++++ SOURCE MATERIAL

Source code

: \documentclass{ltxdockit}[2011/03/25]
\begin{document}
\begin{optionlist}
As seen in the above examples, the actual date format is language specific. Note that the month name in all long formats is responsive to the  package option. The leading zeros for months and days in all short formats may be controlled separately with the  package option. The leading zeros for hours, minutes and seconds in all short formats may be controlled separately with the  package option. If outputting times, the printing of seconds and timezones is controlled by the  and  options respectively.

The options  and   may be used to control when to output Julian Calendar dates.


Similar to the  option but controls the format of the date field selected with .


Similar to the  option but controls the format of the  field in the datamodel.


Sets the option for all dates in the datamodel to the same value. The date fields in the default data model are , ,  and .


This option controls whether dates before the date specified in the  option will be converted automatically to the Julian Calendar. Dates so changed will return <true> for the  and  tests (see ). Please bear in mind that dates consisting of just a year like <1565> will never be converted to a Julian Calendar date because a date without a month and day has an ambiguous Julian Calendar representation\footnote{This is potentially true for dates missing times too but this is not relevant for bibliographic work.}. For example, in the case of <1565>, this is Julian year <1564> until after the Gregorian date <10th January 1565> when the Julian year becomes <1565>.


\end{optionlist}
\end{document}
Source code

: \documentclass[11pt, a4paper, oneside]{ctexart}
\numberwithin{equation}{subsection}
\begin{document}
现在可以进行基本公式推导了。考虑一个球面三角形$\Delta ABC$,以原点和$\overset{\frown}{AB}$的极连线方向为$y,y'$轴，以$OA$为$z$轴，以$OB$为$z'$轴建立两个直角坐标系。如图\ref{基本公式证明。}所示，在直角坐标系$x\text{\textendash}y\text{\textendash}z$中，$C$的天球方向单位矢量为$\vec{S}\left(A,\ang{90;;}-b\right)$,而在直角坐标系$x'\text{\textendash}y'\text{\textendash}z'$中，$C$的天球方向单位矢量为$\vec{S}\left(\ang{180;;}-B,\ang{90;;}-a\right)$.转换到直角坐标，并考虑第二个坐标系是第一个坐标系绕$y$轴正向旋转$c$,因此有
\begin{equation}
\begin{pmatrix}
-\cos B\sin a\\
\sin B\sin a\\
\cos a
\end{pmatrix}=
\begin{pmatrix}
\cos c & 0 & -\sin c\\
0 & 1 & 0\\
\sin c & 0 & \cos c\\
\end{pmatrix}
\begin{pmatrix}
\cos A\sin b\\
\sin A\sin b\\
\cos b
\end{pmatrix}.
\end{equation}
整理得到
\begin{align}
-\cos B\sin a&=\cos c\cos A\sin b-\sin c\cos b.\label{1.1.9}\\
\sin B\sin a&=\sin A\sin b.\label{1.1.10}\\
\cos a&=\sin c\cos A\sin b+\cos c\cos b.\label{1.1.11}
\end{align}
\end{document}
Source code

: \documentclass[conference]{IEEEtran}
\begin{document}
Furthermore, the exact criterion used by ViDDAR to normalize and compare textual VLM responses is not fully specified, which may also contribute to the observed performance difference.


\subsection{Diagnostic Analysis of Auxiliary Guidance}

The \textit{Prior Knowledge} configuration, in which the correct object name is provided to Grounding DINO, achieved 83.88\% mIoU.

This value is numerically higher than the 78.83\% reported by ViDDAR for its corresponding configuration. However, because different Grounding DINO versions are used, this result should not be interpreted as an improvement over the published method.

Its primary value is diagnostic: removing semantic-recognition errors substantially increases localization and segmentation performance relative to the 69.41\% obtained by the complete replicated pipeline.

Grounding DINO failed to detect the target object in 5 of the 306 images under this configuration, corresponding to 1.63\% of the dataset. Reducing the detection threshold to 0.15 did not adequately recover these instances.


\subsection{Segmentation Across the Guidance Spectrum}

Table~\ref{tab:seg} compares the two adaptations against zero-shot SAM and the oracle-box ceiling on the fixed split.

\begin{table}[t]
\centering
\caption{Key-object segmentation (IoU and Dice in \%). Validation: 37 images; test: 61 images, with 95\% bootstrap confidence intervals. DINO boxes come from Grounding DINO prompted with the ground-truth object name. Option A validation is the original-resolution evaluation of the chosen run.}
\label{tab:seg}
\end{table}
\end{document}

++++++++

[EXERCISE GOAL]:
Please copy out each record, character for character.

[FINAL ANSWER]:
Source code

: \documentclass{ltxdockit}[2011/03/25]
\begin{document}
\begin{optionlist}
As seen in the above examples, the actual date format is language specific. Note that the month name in all long formats is responsive to the  package option. The leading zeros for months and days in all short formats may be controlled separately with the  package option. The leading zeros for hours, minutes and seconds in all short formats may be controlled separately with the  package option. If outputting times, the printing of seconds and timezones is controlled by the  and  options respectively.

The options  and   may be used to control when to output Julian Calendar dates.


Similar to the  option but controls the format of the date field selected with .


Similar to the  option but controls the format of the  field in the datamodel.


Sets the option for all dates in the datamodel to the same value. The date fields in the default data model are , ,  and .


This option controls whether dates before the date specified in the  option will be converted automatically to the Julian Calendar. Dates so changed will return <true> for the  and  tests (see ). Please bear in mind that dates consisting of just a year like <1565> will never be converted to a Julian Calendar date because a date without a month and day has an ambiguous Julian Calendar representation\footnote{This is potentially true for dates missing times too but this is not relevant for bibliographic work.}. For example, in the case of <1565>, this is Julian year <1564> until after the Gregorian date <10th January 1565> when the Julian year becomes <1565>.


\end{optionlist}
\end{document}
Source code

: \documentclass[11pt, a4paper, oneside]{ctexart}
\numberwithin{equation}{subsection}
\begin{document}
现在可以进行基本公式推导了。考虑一个球面三角形$\Delta ABC$,以原点和$\overset{\frown}{AB}$的极连线方向为$y,y'$轴，以$OA$为$z$轴，以$OB$为$z'$轴建立两个直角坐标系。如图\ref{基本公式证明。}所示，在直角坐标系$x\text{\textendash}y\text{\textendash}z$中，$C$的天球方向单位矢量为$\vec{S}\left(A,\ang{90;;}-b\right)$,而在直角坐标系$x'\text{\textendash}y'\text{\textendash}z'$中，$C$的天球方向单位矢量为$\vec{S}\left(\ang{180;;}-B,\ang{90;;}-a\right)$.转换到直角坐标，并考虑第二个坐标系是第一个坐标系绕$y$轴正向旋转$c$,因此有
\begin{equation}
\begin{pmatrix}
-\cos B\sin a\\
\sin B\sin a\\
\cos a
\end{pmatrix}=
\begin{pmatrix}
\cos c & 0 & -\sin c\\
0 & 1 & 0\\
\sin c & 0 & \cos c\\
\end{pmatrix}
\begin{pmatrix}
\cos A\sin b\\
\sin A\sin b\\
\cos b
\end{pmatrix}.
\end{equation}
整理得到
\begin{align}
-\cos B\sin a&=\cos c\cos A\sin b-\sin c\cos b.\label{1.1.9}\\
\sin B\sin a&=\sin A\sin b.\label{1.1.10}\\
\cos a&=\sin c\cos A\sin b+\cos c\cos b.\label{1.1.11}
\end{align}
\end{document}
Source code

: \documentclass[conference]{IEEEtran}
\begin{document}
Furthermore, the exact criterion used by ViDDAR to normalize and compare textual VLM responses is not fully specified, which may also contribute to the observed performance difference.


\subsection{Diagnostic Analysis of Auxiliary Guidance}

The \textit{Prior Knowledge} configuration, in which the correct object name is provided to Grounding DINO, achieved 83.88\% mIoU.

This value is numerically higher than the 78.83\% reported by ViDDAR for its corresponding configuration. However, because different Grounding DINO versions are used, this result should not be interpreted as an improvement over the published method.

Its primary value is diagnostic: removing semantic-recognition errors substantially increases localization and segmentation performance relative to the 69.41\% obtained by the complete replicated pipeline.

Grounding DINO failed to detect the target object in 5 of the 306 images under this configuration, corresponding to 1.63\% of the dataset. Reducing the detection threshold to 0.15 did not adequately recover these instances.


\subsection{Segmentation Across the Guidance Spectrum}

Table~\ref{tab:seg} compares the two adaptations against zero-shot SAM and the oracle-box ceiling on the fixed split.

\begin{table}[t]
\centering
\caption{Key-object segmentation (IoU and Dice in \%). Validation: 37 images; test: 61 images, with 95\% bootstrap confidence intervals. DINO boxes come from Grounding DINO prompted with the ground-truth object name. Option A validation is the original-resolution evaluation of the chosen run.}
\label{tab:seg}
\end{table}
\end{document}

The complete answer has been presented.